Barry Kirk Jackman

Personal information
- Full name: Barry Kirk Jackman
- Nationality: Barbadian
- Born: March 16, 1981 (age 45) Brooklyn, New York, U.S.
- Height: 1.96 m (6 ft 5 in)
- Weight: 99 kg (218 lb)

Sport
- Sport: Judo
- Event: 100 kg
- Club: Starrett Judo Club
- Coached by: Ian Waithers, Parnel Legros

= Barry Kirk Jackman =

American judoka

Barry Kirk Jackman (born March 16, 1981, in Brooklyn, New York, United States) is a Barbadian judoka, who competed in the men's half-heavyweight category. He attained a seventh-place finish in the 100-kg division at the 2003 Pan American Games in Santo Domingo, Dominican Republic, and represented his nation Barbados at the 2004 Summer Olympics. Jackman is also a full-fledged member of Starrett Judo Club in Brooklyn, New York, and the Barbados Olympic squad, under head coach Ian Waithers.

Jackman qualified as a lone judoka for the Barbadian team in the men's half-heavyweight class (100 kg) at the 2004 Summer Olympics in Athens, by granting a tripartite invitation from the International Judo Federation.

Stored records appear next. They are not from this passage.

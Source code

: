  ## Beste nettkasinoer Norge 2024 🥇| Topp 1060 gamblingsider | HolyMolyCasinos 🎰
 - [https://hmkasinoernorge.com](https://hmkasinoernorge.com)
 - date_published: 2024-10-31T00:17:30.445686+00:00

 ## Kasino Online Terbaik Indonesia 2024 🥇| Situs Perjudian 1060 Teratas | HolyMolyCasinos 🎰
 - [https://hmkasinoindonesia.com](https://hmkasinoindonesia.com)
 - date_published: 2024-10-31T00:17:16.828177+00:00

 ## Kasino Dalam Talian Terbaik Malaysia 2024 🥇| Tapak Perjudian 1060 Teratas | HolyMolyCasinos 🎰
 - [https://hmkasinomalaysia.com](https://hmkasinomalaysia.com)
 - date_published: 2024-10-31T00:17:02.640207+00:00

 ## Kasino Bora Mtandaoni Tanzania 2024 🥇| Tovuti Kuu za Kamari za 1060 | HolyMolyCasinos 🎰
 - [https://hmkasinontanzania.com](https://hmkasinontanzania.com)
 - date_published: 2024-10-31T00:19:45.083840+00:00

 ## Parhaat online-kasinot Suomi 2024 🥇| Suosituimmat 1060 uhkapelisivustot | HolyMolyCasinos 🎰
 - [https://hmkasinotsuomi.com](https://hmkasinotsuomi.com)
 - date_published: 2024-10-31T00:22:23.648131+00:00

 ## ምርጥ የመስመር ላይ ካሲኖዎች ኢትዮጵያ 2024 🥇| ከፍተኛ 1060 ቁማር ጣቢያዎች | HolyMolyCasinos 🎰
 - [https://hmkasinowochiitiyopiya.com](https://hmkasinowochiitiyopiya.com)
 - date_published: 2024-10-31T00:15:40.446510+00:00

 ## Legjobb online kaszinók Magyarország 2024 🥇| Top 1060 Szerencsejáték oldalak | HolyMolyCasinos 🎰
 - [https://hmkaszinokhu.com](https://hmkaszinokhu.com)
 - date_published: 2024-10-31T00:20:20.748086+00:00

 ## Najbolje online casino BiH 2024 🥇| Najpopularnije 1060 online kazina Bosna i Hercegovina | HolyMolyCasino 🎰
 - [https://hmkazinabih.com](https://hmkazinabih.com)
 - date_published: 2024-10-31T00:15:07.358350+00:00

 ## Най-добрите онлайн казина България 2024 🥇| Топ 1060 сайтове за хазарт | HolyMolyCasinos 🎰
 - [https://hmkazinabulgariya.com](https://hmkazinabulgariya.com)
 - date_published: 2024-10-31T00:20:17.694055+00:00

He lost his opening match to Australia's Martin Kelly, who performed an uki waza (floating drop) to crush him on the tatami for an ippon victory at one minute and forty-two seconds. Jackman won nine national judo championships.

Jackman frequently participated in cricket matches in Massachusetts after his judo career.